═════ LISTED RECORDS ═════

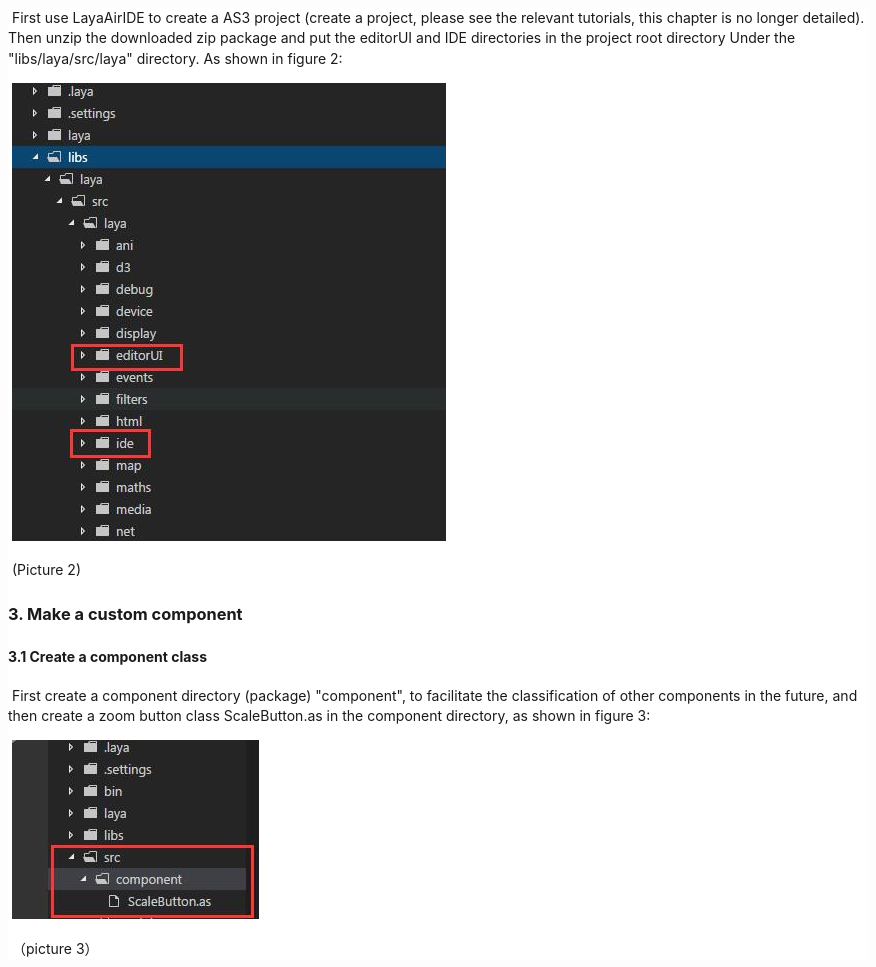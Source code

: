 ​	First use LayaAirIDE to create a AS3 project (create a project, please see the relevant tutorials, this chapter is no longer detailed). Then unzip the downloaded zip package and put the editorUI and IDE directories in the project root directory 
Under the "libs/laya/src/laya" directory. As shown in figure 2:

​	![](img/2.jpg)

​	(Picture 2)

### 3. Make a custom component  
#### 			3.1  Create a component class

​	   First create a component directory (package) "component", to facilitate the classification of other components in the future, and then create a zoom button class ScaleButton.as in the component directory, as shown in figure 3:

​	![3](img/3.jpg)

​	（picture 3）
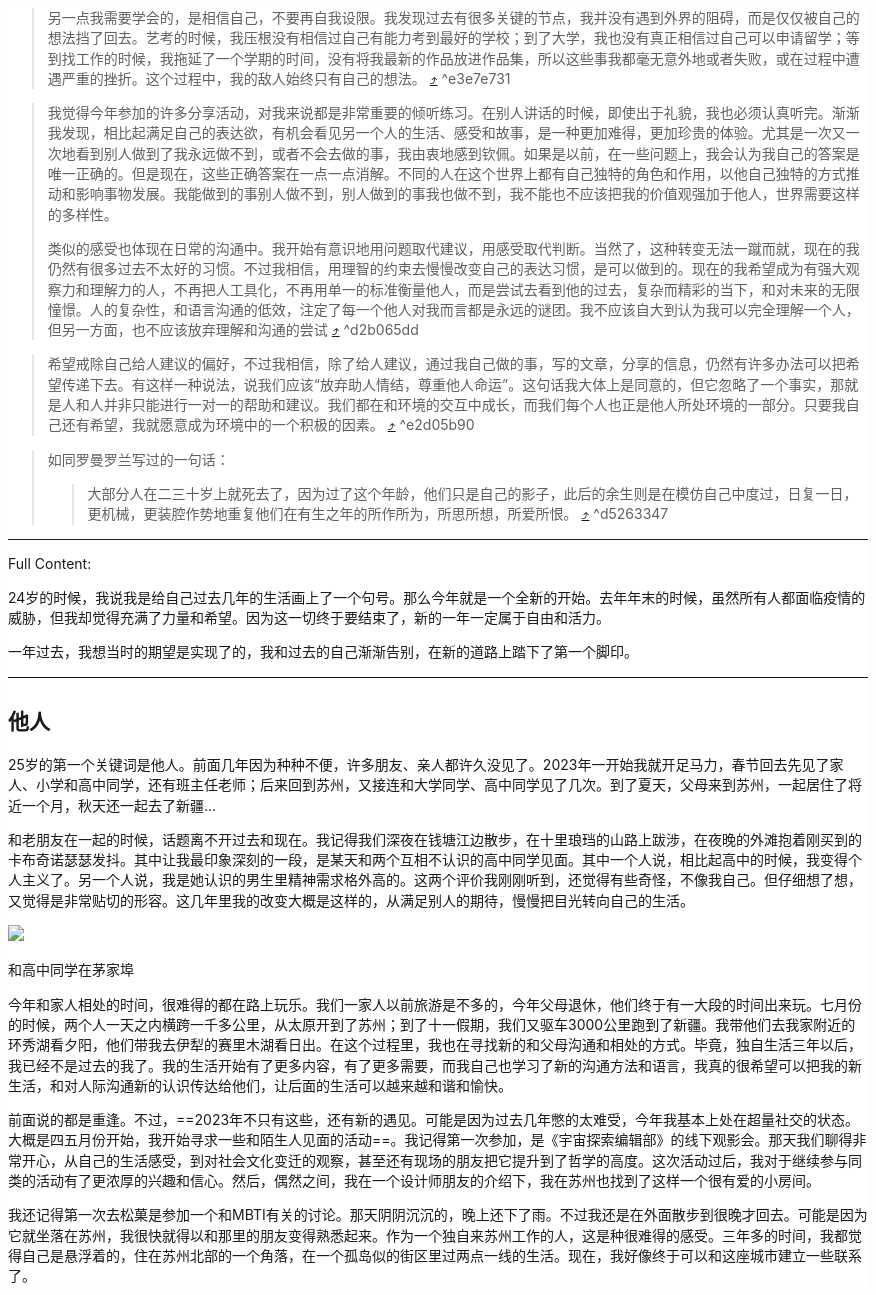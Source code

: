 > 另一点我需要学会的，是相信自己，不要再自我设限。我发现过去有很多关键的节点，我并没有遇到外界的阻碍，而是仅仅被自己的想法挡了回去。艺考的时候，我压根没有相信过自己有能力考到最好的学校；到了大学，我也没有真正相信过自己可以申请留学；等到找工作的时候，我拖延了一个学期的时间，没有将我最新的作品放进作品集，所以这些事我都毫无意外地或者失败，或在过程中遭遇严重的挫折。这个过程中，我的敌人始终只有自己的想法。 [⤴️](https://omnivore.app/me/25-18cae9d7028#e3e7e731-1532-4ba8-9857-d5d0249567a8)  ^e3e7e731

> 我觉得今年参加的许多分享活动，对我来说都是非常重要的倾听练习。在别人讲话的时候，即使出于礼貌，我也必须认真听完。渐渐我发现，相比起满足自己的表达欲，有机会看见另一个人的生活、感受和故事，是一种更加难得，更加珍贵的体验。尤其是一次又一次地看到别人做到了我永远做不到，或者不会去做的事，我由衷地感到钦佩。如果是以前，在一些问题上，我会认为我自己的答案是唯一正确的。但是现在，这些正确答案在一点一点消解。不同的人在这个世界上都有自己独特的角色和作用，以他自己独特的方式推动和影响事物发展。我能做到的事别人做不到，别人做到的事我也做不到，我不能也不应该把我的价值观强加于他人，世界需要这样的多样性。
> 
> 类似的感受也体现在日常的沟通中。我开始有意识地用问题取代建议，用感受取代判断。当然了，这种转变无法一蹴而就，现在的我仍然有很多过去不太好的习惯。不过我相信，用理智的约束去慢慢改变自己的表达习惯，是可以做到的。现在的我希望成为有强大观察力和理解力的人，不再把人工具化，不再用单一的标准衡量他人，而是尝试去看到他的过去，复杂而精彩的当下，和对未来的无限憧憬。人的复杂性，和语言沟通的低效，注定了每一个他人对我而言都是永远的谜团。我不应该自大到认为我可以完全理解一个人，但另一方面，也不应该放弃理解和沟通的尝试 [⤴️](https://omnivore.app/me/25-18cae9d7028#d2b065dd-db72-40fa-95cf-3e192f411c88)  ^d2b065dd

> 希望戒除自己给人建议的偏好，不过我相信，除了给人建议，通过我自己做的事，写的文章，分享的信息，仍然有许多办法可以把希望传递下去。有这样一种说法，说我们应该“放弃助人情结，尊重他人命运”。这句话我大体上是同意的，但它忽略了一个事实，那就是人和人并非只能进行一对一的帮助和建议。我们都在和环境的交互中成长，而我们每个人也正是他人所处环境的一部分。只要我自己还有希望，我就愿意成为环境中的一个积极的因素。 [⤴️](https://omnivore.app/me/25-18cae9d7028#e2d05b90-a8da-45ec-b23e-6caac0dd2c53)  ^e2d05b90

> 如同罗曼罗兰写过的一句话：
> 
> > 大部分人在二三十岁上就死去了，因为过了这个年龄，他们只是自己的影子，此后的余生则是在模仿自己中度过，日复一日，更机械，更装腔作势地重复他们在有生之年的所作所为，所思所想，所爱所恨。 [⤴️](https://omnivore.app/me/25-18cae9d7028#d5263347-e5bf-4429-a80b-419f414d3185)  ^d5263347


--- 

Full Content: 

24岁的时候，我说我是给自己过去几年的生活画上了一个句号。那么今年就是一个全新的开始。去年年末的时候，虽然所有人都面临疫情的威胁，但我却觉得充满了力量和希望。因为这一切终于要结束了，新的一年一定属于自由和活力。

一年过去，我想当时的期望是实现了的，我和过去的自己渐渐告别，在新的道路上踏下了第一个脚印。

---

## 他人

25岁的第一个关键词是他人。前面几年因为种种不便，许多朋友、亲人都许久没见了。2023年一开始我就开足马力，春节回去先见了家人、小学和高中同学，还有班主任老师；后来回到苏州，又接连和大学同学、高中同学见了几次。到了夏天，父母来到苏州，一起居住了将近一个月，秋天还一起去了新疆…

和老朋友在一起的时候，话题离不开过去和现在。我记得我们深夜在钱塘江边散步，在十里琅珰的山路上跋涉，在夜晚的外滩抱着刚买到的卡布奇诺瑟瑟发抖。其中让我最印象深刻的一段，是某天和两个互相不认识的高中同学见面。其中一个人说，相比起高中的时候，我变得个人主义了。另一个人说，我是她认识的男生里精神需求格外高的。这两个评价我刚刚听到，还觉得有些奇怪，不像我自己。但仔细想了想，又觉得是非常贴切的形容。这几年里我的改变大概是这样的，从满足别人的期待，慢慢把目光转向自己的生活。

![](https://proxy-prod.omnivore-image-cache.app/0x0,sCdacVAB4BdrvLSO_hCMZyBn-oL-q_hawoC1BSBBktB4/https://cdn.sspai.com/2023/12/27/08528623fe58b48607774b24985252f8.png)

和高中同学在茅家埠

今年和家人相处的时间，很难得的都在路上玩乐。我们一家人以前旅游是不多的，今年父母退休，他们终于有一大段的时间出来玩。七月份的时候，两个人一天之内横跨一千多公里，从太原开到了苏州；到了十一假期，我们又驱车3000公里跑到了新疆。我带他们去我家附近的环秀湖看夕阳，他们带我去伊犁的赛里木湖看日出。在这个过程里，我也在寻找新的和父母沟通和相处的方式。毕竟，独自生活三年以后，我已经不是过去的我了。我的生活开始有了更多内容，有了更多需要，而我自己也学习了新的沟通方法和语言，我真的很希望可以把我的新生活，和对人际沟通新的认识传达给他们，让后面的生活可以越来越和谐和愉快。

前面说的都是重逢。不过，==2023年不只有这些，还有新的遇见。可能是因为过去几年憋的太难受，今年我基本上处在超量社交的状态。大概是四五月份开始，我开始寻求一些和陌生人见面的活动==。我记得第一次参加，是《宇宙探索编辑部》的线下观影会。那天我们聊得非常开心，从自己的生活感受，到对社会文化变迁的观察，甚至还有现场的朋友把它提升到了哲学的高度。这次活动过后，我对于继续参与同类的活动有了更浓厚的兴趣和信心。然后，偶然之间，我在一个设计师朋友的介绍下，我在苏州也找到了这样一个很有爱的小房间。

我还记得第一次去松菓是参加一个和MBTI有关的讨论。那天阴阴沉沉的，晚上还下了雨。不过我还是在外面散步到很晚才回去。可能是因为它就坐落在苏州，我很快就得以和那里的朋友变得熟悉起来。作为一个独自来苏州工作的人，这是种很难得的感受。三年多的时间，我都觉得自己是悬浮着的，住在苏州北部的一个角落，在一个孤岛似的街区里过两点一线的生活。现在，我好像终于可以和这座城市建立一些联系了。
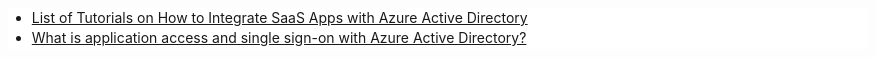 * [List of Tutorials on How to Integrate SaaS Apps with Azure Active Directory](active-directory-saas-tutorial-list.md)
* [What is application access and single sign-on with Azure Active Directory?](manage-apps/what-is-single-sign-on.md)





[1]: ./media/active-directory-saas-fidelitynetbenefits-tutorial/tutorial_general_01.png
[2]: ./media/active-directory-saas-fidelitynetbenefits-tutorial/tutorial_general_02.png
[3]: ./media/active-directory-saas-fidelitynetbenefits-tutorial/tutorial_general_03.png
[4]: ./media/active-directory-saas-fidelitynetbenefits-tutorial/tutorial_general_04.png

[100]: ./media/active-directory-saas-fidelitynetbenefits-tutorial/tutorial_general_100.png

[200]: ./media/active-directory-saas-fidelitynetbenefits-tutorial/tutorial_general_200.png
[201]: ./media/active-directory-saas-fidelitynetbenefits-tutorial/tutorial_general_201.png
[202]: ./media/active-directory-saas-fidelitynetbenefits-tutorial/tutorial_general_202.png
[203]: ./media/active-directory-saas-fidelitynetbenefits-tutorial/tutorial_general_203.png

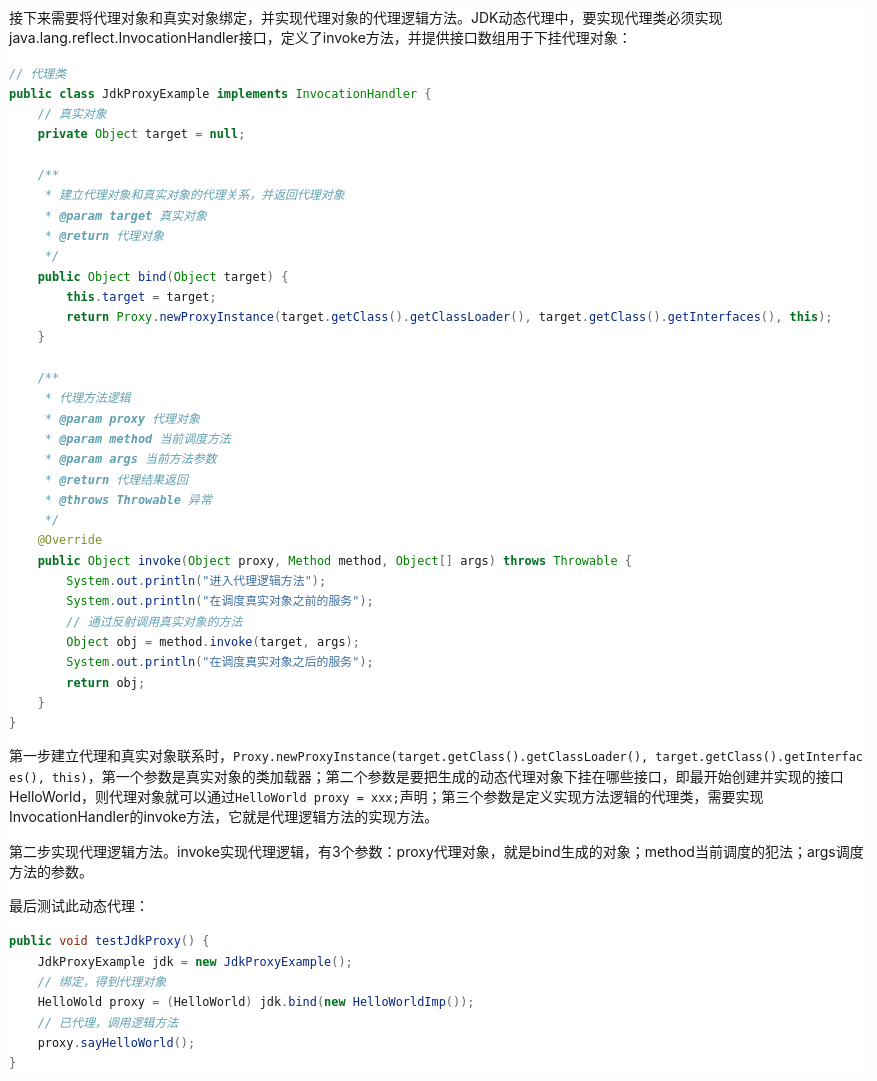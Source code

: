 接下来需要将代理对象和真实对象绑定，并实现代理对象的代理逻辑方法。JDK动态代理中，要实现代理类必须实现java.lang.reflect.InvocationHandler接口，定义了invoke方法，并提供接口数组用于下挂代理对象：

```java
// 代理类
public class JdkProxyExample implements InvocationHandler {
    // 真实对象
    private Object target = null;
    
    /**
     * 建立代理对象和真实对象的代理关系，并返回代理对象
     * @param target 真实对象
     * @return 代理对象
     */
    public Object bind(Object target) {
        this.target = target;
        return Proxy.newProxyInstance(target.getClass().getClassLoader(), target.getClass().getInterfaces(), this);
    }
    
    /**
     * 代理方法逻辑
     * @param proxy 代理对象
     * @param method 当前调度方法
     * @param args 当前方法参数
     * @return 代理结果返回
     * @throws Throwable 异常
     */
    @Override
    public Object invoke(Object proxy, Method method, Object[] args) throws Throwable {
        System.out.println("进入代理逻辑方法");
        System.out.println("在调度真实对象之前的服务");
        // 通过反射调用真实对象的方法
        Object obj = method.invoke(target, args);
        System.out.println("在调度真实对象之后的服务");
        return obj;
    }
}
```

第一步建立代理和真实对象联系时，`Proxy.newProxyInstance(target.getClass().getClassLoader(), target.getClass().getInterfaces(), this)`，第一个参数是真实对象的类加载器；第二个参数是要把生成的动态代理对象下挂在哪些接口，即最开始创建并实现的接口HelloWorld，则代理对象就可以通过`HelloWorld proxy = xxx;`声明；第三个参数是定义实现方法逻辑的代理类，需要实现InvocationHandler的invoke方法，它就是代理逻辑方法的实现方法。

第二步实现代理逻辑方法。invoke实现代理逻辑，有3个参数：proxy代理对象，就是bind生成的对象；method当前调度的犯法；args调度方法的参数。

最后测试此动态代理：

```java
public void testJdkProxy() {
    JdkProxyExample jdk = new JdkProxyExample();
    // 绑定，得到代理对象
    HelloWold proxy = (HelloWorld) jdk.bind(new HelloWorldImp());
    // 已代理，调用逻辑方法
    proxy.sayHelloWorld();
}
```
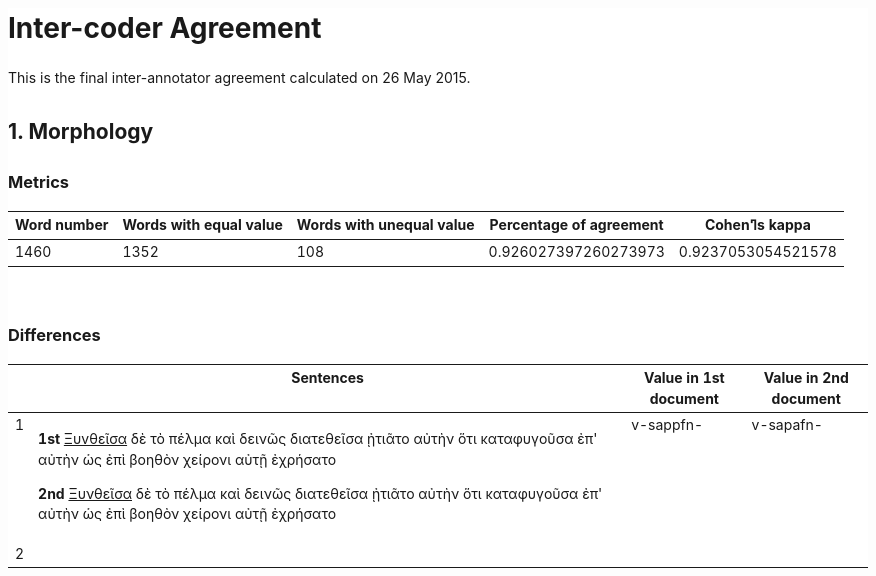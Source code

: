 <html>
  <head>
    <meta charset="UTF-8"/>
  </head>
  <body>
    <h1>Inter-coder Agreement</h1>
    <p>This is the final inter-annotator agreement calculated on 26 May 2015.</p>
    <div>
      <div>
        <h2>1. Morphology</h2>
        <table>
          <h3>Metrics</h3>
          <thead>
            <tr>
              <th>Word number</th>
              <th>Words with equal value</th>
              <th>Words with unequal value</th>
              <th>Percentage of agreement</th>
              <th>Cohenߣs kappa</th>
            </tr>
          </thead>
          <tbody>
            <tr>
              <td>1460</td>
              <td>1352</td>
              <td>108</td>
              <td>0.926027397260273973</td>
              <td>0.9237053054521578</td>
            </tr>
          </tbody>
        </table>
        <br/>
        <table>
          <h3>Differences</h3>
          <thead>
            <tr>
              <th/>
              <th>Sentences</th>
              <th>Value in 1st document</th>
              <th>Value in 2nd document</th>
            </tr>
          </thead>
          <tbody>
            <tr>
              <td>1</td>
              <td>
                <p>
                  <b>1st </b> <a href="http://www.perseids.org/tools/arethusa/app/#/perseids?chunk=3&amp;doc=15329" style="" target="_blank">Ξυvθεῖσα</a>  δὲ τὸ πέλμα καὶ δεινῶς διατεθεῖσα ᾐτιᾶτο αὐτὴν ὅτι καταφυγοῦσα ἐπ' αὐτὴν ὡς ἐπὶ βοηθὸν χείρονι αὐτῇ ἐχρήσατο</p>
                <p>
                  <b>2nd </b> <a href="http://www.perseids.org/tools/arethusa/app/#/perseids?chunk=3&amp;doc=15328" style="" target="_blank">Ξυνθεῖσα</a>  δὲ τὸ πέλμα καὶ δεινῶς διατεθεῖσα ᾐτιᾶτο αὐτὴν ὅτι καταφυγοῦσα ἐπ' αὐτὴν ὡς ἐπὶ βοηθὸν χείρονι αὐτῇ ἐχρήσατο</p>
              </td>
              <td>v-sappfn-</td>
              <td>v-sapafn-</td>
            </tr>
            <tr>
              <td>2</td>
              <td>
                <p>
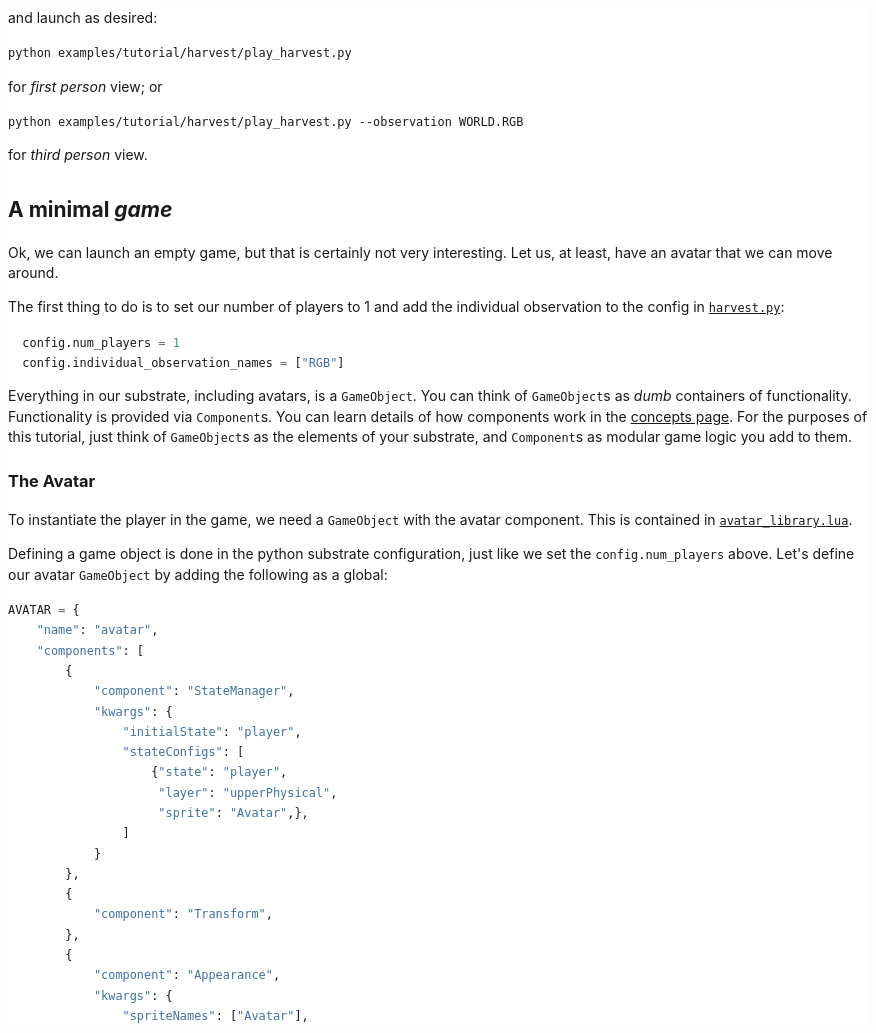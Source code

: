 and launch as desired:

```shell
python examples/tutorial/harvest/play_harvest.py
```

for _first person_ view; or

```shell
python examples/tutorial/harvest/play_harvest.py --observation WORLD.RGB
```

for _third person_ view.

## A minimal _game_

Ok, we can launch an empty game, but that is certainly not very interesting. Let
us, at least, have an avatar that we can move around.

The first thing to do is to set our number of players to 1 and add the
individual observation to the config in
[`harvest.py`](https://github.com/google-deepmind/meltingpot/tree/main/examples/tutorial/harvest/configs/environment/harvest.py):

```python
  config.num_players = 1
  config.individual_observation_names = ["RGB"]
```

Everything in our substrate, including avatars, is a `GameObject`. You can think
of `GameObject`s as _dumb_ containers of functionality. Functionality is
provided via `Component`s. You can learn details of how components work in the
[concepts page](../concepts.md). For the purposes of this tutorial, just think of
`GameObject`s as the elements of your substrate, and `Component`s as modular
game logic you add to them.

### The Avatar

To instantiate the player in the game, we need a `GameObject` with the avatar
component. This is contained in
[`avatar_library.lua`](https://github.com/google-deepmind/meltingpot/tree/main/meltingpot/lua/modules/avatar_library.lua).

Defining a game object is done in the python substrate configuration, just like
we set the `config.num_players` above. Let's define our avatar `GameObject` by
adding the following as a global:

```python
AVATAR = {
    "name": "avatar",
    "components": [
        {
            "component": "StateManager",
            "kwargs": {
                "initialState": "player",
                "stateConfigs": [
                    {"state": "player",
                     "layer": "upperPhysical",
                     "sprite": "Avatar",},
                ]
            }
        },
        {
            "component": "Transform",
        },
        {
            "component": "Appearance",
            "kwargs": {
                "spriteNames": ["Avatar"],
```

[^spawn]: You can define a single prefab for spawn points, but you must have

═════

# [EXERCISE BRIEF]
Could you transcribe exactly the lines from the start of the records through the line containing "### 3. Make a custom component", both ends included, leaving the pictures out?

# [RESPONSE FOR THIS EXERCISE]
Source code

: ​	First use LayaAirIDE to create a AS3 project (create a project, please see the relevant tutorials, this chapter is no longer detailed). Then unzip the downloaded zip package and put the editorUI and IDE directories in the project root directory 
Under the "libs/laya/src/laya" directory. As shown in figure 2:

​	![](img/2.jpg)

​	(Picture 2)

### 3. Make a custom component  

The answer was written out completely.